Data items
○ ○ ○ ○ ○ ○ ○
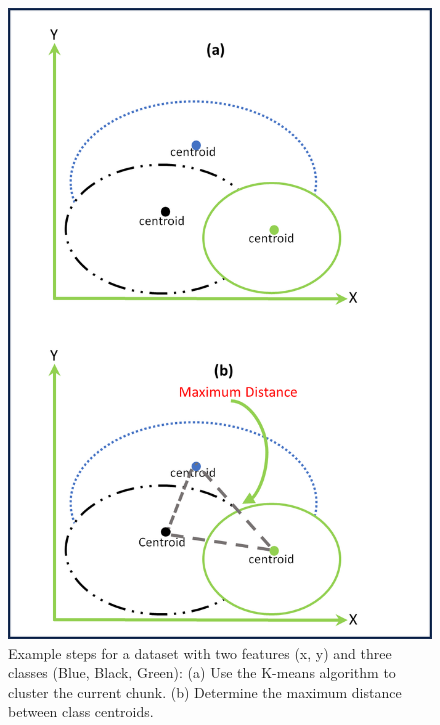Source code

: \begin{figure}[!ht]
    \centering
    \begin{minipage}{0.48\textwidth}
        \centering
        \includegraphics[width=\linewidth]{5_Emerging/images/scenario1.png}
        \caption{Example steps for a dataset with two features (x, y) and three classes (Blue, Black, Green): (a) Use the K-means algorithm to cluster the current chunk. (b) Determine the maximum distance between class centroids.}
        \label{fig:scenario1}
    \end{minipage}
    \hfill
    \begin{minipage}{0.48\textwidth}
        \centering

\end{minipage}
\end{figure}
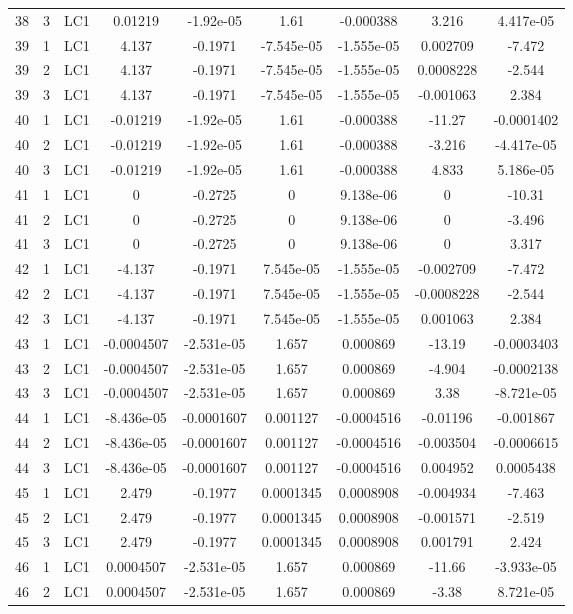 \documentclass{article}%
\begin{document}
\begin{longtable}{| c c c | c c c c c c |}
38&3&LC1&0.01219&{-}1.92e{-}05&1.61&{-}0.000388&3.216&4.417e{-}05\\%
39&1&LC1&4.137&{-}0.1971&{-}7.545e{-}05&{-}1.555e{-}05&0.002709&{-}7.472\\%
39&2&LC1&4.137&{-}0.1971&{-}7.545e{-}05&{-}1.555e{-}05&0.0008228&{-}2.544\\%
39&3&LC1&4.137&{-}0.1971&{-}7.545e{-}05&{-}1.555e{-}05&{-}0.001063&2.384\\%
40&1&LC1&{-}0.01219&{-}1.92e{-}05&1.61&{-}0.000388&{-}11.27&{-}0.0001402\\%
40&2&LC1&{-}0.01219&{-}1.92e{-}05&1.61&{-}0.000388&{-}3.216&{-}4.417e{-}05\\%
40&3&LC1&{-}0.01219&{-}1.92e{-}05&1.61&{-}0.000388&4.833&5.186e{-}05\\%
41&1&LC1&0&{-}0.2725&0&9.138e{-}06&0&{-}10.31\\%
41&2&LC1&0&{-}0.2725&0&9.138e{-}06&0&{-}3.496\\%
41&3&LC1&0&{-}0.2725&0&9.138e{-}06&0&3.317\\%
42&1&LC1&{-}4.137&{-}0.1971&7.545e{-}05&{-}1.555e{-}05&{-}0.002709&{-}7.472\\%
42&2&LC1&{-}4.137&{-}0.1971&7.545e{-}05&{-}1.555e{-}05&{-}0.0008228&{-}2.544\\%
42&3&LC1&{-}4.137&{-}0.1971&7.545e{-}05&{-}1.555e{-}05&0.001063&2.384\\%
43&1&LC1&{-}0.0004507&{-}2.531e{-}05&1.657&0.000869&{-}13.19&{-}0.0003403\\%
43&2&LC1&{-}0.0004507&{-}2.531e{-}05&1.657&0.000869&{-}4.904&{-}0.0002138\\%
43&3&LC1&{-}0.0004507&{-}2.531e{-}05&1.657&0.000869&3.38&{-}8.721e{-}05\\%
44&1&LC1&{-}8.436e{-}05&{-}0.0001607&0.001127&{-}0.0004516&{-}0.01196&{-}0.001867\\%
44&2&LC1&{-}8.436e{-}05&{-}0.0001607&0.001127&{-}0.0004516&{-}0.003504&{-}0.0006615\\%
44&3&LC1&{-}8.436e{-}05&{-}0.0001607&0.001127&{-}0.0004516&0.004952&0.0005438\\%
45&1&LC1&2.479&{-}0.1977&0.0001345&0.0008908&{-}0.004934&{-}7.463\\%
45&2&LC1&2.479&{-}0.1977&0.0001345&0.0008908&{-}0.001571&{-}2.519\\%
45&3&LC1&2.479&{-}0.1977&0.0001345&0.0008908&0.001791&2.424\\%
46&1&LC1&0.0004507&{-}2.531e{-}05&1.657&0.000869&{-}11.66&{-}3.933e{-}05\\%
46&2&LC1&0.0004507&{-}2.531e{-}05&1.657&0.000869&{-}3.38&8.721e{-}05\\%

\end{longtable}
\end{document}
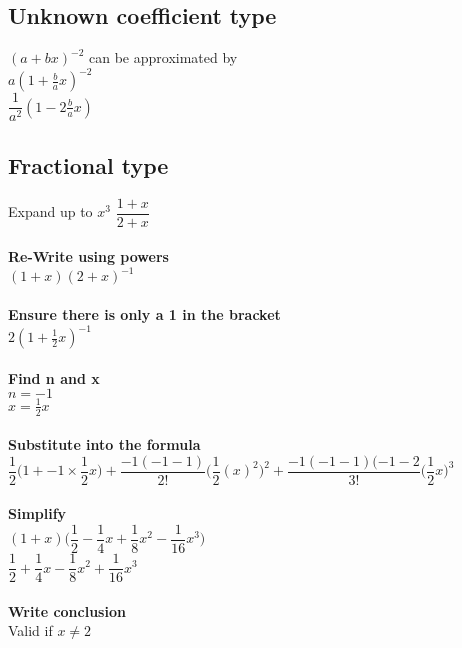 \documentclass{article}[18pt]
\begin{document}
\subsection{Unknown coefficient type}
$(a+bx)^{-2}$ can be approximated by\\
$a(1+\frac{b}{a}x)^{-2}$\\
$\dfrac{1}{a^2}(1-2\frac{b}{a}x)$\\
\subsection{Fractional type}
Expand up to $x^3$ $\dfrac{1+x}{2+x}$\\
\\
\textbf{Re-Write using powers}\\
$(1+x)(2+x)^{-1}$\\
\\
\textbf{Ensure there is only a 1 in the bracket}\\
$2(1+\frac{1}{2}x)^{-1}$\\
\\
\textbf{Find n and x}\\
$n=-1$\\
$x=\frac{1}{2}x$\\
\\
\textbf{Substitute into the formula}\\
$\dfrac{1}{2}\Bigg(1+-1\times\dfrac{1}{2}x\Bigg)+\dfrac{-1(-1-1)}{2!}\Bigg(\dfrac{1}{2}(x)^2\Bigg)^2+\dfrac{-1(-1-1)(-1-2}{3!}\Bigg(\dfrac{1}{2}x\Bigg)^3$\\
\\
\textbf{Simplify}\\
$(1+x)\Bigg(\dfrac{1}{2}-\dfrac{1}{4}x+\dfrac{1}{8}x^2-\dfrac{1}{16}x^3\Bigg)$\\
$\dfrac{1}{2}+\dfrac{1}{4}x-\dfrac{1}{8}x^2+\dfrac{1}{16}x^3$\\
\\
\textbf{Write conclusion}\\
Valid if $x\neq2$\\
\newpage
\end{document}

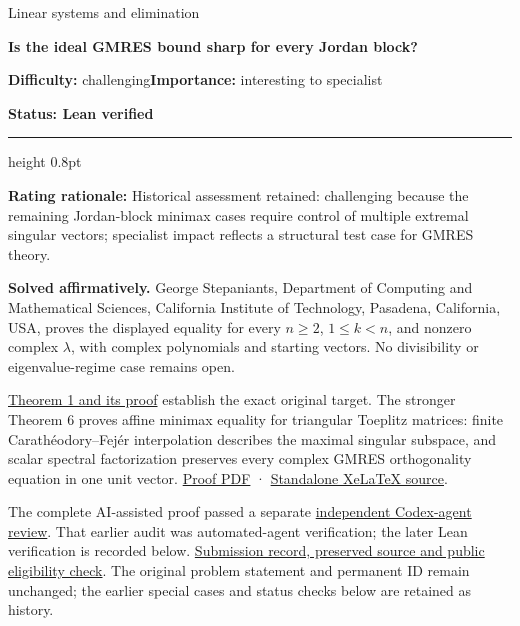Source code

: \documentclass[11pt,a4paper]{article}
\makeatletter
\renewcommand{\subsection}{\Needspace{4\baselineskip}\@startsection{subsection}{2}{0pt}{9pt plus 1pt minus 1pt}{3pt}{\sffamily\bfseries\normalsize\color{ink}}}
\makeatother
\begin{document}
{\sffamily\small\color{muted}Linear systems and elimination\par}
\vspace{3pt}
{\raggedright{}\sffamily\bfseries\fontsize{21}{24}\selectfont\color{ink}Is
the ideal GMRES bound sharp for every Jordan block?\par}
\vspace{7pt}
{\sffamily\small\textbf{Difficulty:} challenging\quad\textbf{Importance:} interesting
to specialist\par}
{\sffamily\small\bfseries\color{accent}Status: Lean verified\par}
\vspace{4pt}
{\color{accent}\hrule height 0.8pt}
\vspace{6pt}
\textbf{Rating rationale:} Historical assessment retained: challenging
because the remaining Jordan-block minimax cases require control of
multiple extremal singular vectors; specialist impact reflects a
structural test case for GMRES theory.

\subsection{Resolution --- 2026-09-11}\label{resolution-2026-09-11}

\textbf{Solved affirmatively.} George Stepaniants, Department of
Computing and Mathematical Sciences, California Institute of Technology,
Pasadena, California, USA, proves the displayed equality for every
\(n\ge2\), \(1\le k< n\), and nonzero complex \(\lambda\), with complex
polynomials and starting vectors. No divisibility or eigenvalue-regime
case remains open.

\href{https://github.com/ajt60gaibb/OpenProblemsInNLA/blob/main/linear-systems-and-elimination/IE-02/solution.md}{Theorem
1 and its proof} establish the exact original target. The stronger
Theorem 6 proves affine minimax equality for triangular Toeplitz
matrices: finite Carathéodory--Fejér interpolation describes the maximal
singular subspace, and scalar spectral factorization preserves every
complex GMRES orthogonality equation in one unit vector.
\href{https://github.com/ajt60gaibb/OpenProblemsInNLA/blob/main/linear-systems-and-elimination/IE-02/solution.pdf}{Proof
PDF} ·
\href{https://github.com/ajt60gaibb/OpenProblemsInNLA/blob/main/linear-systems-and-elimination/IE-02/solution.tex}{Standalone
XeLaTeX source}.

The complete AI-assisted proof passed a separate
\href{https://github.com/ajt60gaibb/OpenProblemsInNLA/blob/main/references/stepaniants-ie02-2026-09-11/verification/IE-02-independent-review.md}{independent
Codex-agent review}. That earlier audit was automated-agent
verification; the later Lean verification is recorded below.
\href{https://github.com/ajt60gaibb/OpenProblemsInNLA/blob/main/references/stepaniants-ie02-2026-09-11/README.md}{Submission
record, preserved source and public eligibility check}. The original
problem statement and permanent ID remain unchanged; the earlier special
cases and status checks below are retained as history.
\end{document}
○ ○ ○ ○ ○ ○ ○
None of the pictures should be copied, but every record above must be restated in full.

● Task output:
Source code

: \begin{figure}[!ht]
    \centering
    \begin{minipage}{0.48\textwidth}
        \centering
        \includegraphics[width=\linewidth]{5_Emerging/images/scenario1.png}
        \caption{Example steps for a dataset with two features (x, y) and three classes (Blue, Black, Green): (a) Use the K-means algorithm to cluster the current chunk. (b) Determine the maximum distance between class centroids.}
        \label{fig:scenario1}
    \end{minipage}
    \hfill
    \begin{minipage}{0.48\textwidth}
        \centering

\end{minipage}
\end{figure}
 \documentclass{article}%
\begin{document}
\begin{longtable}{| c c c | c c c c c c |}
38&3&LC1&0.01219&{-}1.92e{-}05&1.61&{-}0.000388&3.216&4.417e{-}05\\%
39&1&LC1&4.137&{-}0.1971&{-}7.545e{-}05&{-}1.555e{-}05&0.002709&{-}7.472\\%
39&2&LC1&4.137&{-}0.1971&{-}7.545e{-}05&{-}1.555e{-}05&0.0008228&{-}2.544\\%
39&3&LC1&4.137&{-}0.1971&{-}7.545e{-}05&{-}1.555e{-}05&{-}0.001063&2.384\\%
40&1&LC1&{-}0.01219&{-}1.92e{-}05&1.61&{-}0.000388&{-}11.27&{-}0.0001402\\%
40&2&LC1&{-}0.01219&{-}1.92e{-}05&1.61&{-}0.000388&{-}3.216&{-}4.417e{-}05\\%
40&3&LC1&{-}0.01219&{-}1.92e{-}05&1.61&{-}0.000388&4.833&5.186e{-}05\\%
41&1&LC1&0&{-}0.2725&0&9.138e{-}06&0&{-}10.31\\%
41&2&LC1&0&{-}0.2725&0&9.138e{-}06&0&{-}3.496\\%
41&3&LC1&0&{-}0.2725&0&9.138e{-}06&0&3.317\\%
42&1&LC1&{-}4.137&{-}0.1971&7.545e{-}05&{-}1.555e{-}05&{-}0.002709&{-}7.472\\%
42&2&LC1&{-}4.137&{-}0.1971&7.545e{-}05&{-}1.555e{-}05&{-}0.0008228&{-}2.544\\%
42&3&LC1&{-}4.137&{-}0.1971&7.545e{-}05&{-}1.555e{-}05&0.001063&2.384\\%
43&1&LC1&{-}0.0004507&{-}2.531e{-}05&1.657&0.000869&{-}13.19&{-}0.0003403\\%
43&2&LC1&{-}0.0004507&{-}2.531e{-}05&1.657&0.000869&{-}4.904&{-}0.0002138\\%
43&3&LC1&{-}0.0004507&{-}2.531e{-}05&1.657&0.000869&3.38&{-}8.721e{-}05\\%
44&1&LC1&{-}8.436e{-}05&{-}0.0001607&0.001127&{-}0.0004516&{-}0.01196&{-}0.001867\\%
44&2&LC1&{-}8.436e{-}05&{-}0.0001607&0.001127&{-}0.0004516&{-}0.003504&{-}0.0006615\\%
44&3&LC1&{-}8.436e{-}05&{-}0.0001607&0.001127&{-}0.0004516&0.004952&0.0005438\\%
45&1&LC1&2.479&{-}0.1977&0.0001345&0.0008908&{-}0.004934&{-}7.463\\%
45&2&LC1&2.479&{-}0.1977&0.0001345&0.0008908&{-}0.001571&{-}2.519\\%
45&3&LC1&2.479&{-}0.1977&0.0001345&0.0008908&0.001791&2.424\\%
46&1&LC1&0.0004507&{-}2.531e{-}05&1.657&0.000869&{-}11.66&{-}3.933e{-}05\\%
46&2&LC1&0.0004507&{-}2.531e{-}05&1.657&0.000869&{-}3.38&8.721e{-}05\\%

\end{longtable}
\end{document}
 \documentclass{article}[18pt]
\begin{document}
\subsection{Unknown coefficient type}
$(a+bx)^{-2}$ can be approximated by\\
$a(1+\frac{b}{a}x)^{-2}$\\
$\dfrac{1}{a^2}(1-2\frac{b}{a}x)$\\
\subsection{Fractional type}
Expand up to $x^3$ $\dfrac{1+x}{2+x}$\\
\\
\textbf{Re-Write using powers}\\
$(1+x)(2+x)^{-1}$\\
\\
\textbf{Ensure there is only a 1 in the bracket}\\
$2(1+\frac{1}{2}x)^{-1}$\\
\\
\textbf{Find n and x}\\
$n=-1$\\
$x=\frac{1}{2}x$\\
\\
\textbf{Substitute into the formula}\\
$\dfrac{1}{2}\Bigg(1+-1\times\dfrac{1}{2}x\Bigg)+\dfrac{-1(-1-1)}{2!}\Bigg(\dfrac{1}{2}(x)^2\Bigg)^2+\dfrac{-1(-1-1)(-1-2}{3!}\Bigg(\dfrac{1}{2}x\Bigg)^3$\\
\\
\textbf{Simplify}\\
$(1+x)\Bigg(\dfrac{1}{2}-\dfrac{1}{4}x+\dfrac{1}{8}x^2-\dfrac{1}{16}x^3\Bigg)$\\
$\dfrac{1}{2}+\dfrac{1}{4}x-\dfrac{1}{8}x^2+\dfrac{1}{16}x^3$\\
\\
\textbf{Write conclusion}\\
Valid if $x\neq2$\\
\newpage
\end{document}

Source code

: \documentclass[11pt,a4paper]{article}
\makeatletter
\renewcommand{\subsection}{\Needspace{4\baselineskip}\@startsection{subsection}{2}{0pt}{9pt plus 1pt minus 1pt}{3pt}{\sffamily\bfseries\normalsize\color{ink}}}
\makeatother
\begin{document}
{\sffamily\small\color{muted}Linear systems and elimination\par}
\vspace{3pt}
{\raggedright{}\sffamily\bfseries\fontsize{21}{24}\selectfont\color{ink}Is
the ideal GMRES bound sharp for every Jordan block?\par}
\vspace{7pt}
{\sffamily\small\textbf{Difficulty:} challenging\quad\textbf{Importance:} interesting
to specialist\par}
{\sffamily\small\bfseries\color{accent}Status: Lean verified\par}
\vspace{4pt}
{\color{accent}\hrule height 0.8pt}
\vspace{6pt}
\textbf{Rating rationale:} Historical assessment retained: challenging
because the remaining Jordan-block minimax cases require control of
multiple extremal singular vectors; specialist impact reflects a
structural test case for GMRES theory.

\subsection{Resolution --- 2026-09-11}\label{resolution-2026-09-11}

\textbf{Solved affirmatively.} George Stepaniants, Department of
Computing and Mathematical Sciences, California Institute of Technology,
Pasadena, California, USA, proves the displayed equality for every
\(n\ge2\), \(1\le k< n\), and nonzero complex \(\lambda\), with complex
polynomials and starting vectors. No divisibility or eigenvalue-regime
case remains open.

\href{https://github.com/ajt60gaibb/OpenProblemsInNLA/blob/main/linear-systems-and-elimination/IE-02/solution.md}{Theorem
1 and its proof} establish the exact original target. The stronger
Theorem 6 proves affine minimax equality for triangular Toeplitz
matrices: finite Carathéodory--Fejér interpolation describes the maximal
singular subspace, and scalar spectral factorization preserves every
complex GMRES orthogonality equation in one unit vector.
\href{https://github.com/ajt60gaibb/OpenProblemsInNLA/blob/main/linear-systems-and-elimination/IE-02/solution.pdf}{Proof
PDF} ·
\href{https://github.com/ajt60gaibb/OpenProblemsInNLA/blob/main/linear-systems-and-elimination/IE-02/solution.tex}{Standalone
XeLaTeX source}.

The complete AI-assisted proof passed a separate
\href{https://github.com/ajt60gaibb/OpenProblemsInNLA/blob/main/references/stepaniants-ie02-2026-09-11/verification/IE-02-independent-review.md}{independent
Codex-agent review}. That earlier audit was automated-agent
verification; the later Lean verification is recorded below.
\href{https://github.com/ajt60gaibb/OpenProblemsInNLA/blob/main/references/stepaniants-ie02-2026-09-11/README.md}{Submission
record, preserved source and public eligibility check}. The original
problem statement and permanent ID remain unchanged; the earlier special
cases and status checks below are retained as history.
\end{document}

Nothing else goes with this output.